BEGIN Data under study

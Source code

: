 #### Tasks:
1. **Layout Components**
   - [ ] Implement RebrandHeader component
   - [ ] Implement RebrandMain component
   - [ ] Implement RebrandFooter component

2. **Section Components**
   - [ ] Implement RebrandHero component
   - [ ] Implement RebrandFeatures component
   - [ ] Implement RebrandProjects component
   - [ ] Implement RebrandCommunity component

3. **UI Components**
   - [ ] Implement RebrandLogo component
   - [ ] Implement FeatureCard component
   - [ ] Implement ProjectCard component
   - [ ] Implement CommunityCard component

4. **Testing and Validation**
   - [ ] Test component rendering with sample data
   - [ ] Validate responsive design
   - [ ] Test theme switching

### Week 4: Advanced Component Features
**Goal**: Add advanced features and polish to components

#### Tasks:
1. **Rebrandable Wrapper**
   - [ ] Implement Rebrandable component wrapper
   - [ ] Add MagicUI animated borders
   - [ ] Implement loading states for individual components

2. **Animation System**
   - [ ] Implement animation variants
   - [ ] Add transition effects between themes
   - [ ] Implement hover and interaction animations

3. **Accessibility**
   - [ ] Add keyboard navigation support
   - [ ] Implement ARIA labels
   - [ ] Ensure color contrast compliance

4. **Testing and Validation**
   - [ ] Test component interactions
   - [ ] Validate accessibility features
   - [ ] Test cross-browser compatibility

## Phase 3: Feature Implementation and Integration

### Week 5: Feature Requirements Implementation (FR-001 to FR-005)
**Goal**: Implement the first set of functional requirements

END Data under study

# [Your instructions]
Reproduce every entry above. Make each line identical to the original.

# [Task output]
Source code

: #### Tasks:
1. **Layout Components**
   - [ ] Implement RebrandHeader component
   - [ ] Implement RebrandMain component
   - [ ] Implement RebrandFooter component

2. **Section Components**
   - [ ] Implement RebrandHero component
   - [ ] Implement RebrandFeatures component
   - [ ] Implement RebrandProjects component
   - [ ] Implement RebrandCommunity component

3. **UI Components**
   - [ ] Implement RebrandLogo component
   - [ ] Implement FeatureCard component
   - [ ] Implement ProjectCard component
   - [ ] Implement CommunityCard component

4. **Testing and Validation**
   - [ ] Test component rendering with sample data
   - [ ] Validate responsive design
   - [ ] Test theme switching

### Week 4: Advanced Component Features
**Goal**: Add advanced features and polish to components

#### Tasks:
1. **Rebrandable Wrapper**
   - [ ] Implement Rebrandable component wrapper
   - [ ] Add MagicUI animated borders
   - [ ] Implement loading states for individual components

2. **Animation System**
   - [ ] Implement animation variants
   - [ ] Add transition effects between themes
   - [ ] Implement hover and interaction animations

3. **Accessibility**
   - [ ] Add keyboard navigation support
   - [ ] Implement ARIA labels
   - [ ] Ensure color contrast compliance

4. **Testing and Validation**
   - [ ] Test component interactions
   - [ ] Validate accessibility features
   - [ ] Test cross-browser compatibility

## Phase 3: Feature Implementation and Integration

### Week 5: Feature Requirements Implementation (FR-001 to FR-005)
**Goal**: Implement the first set of functional requirements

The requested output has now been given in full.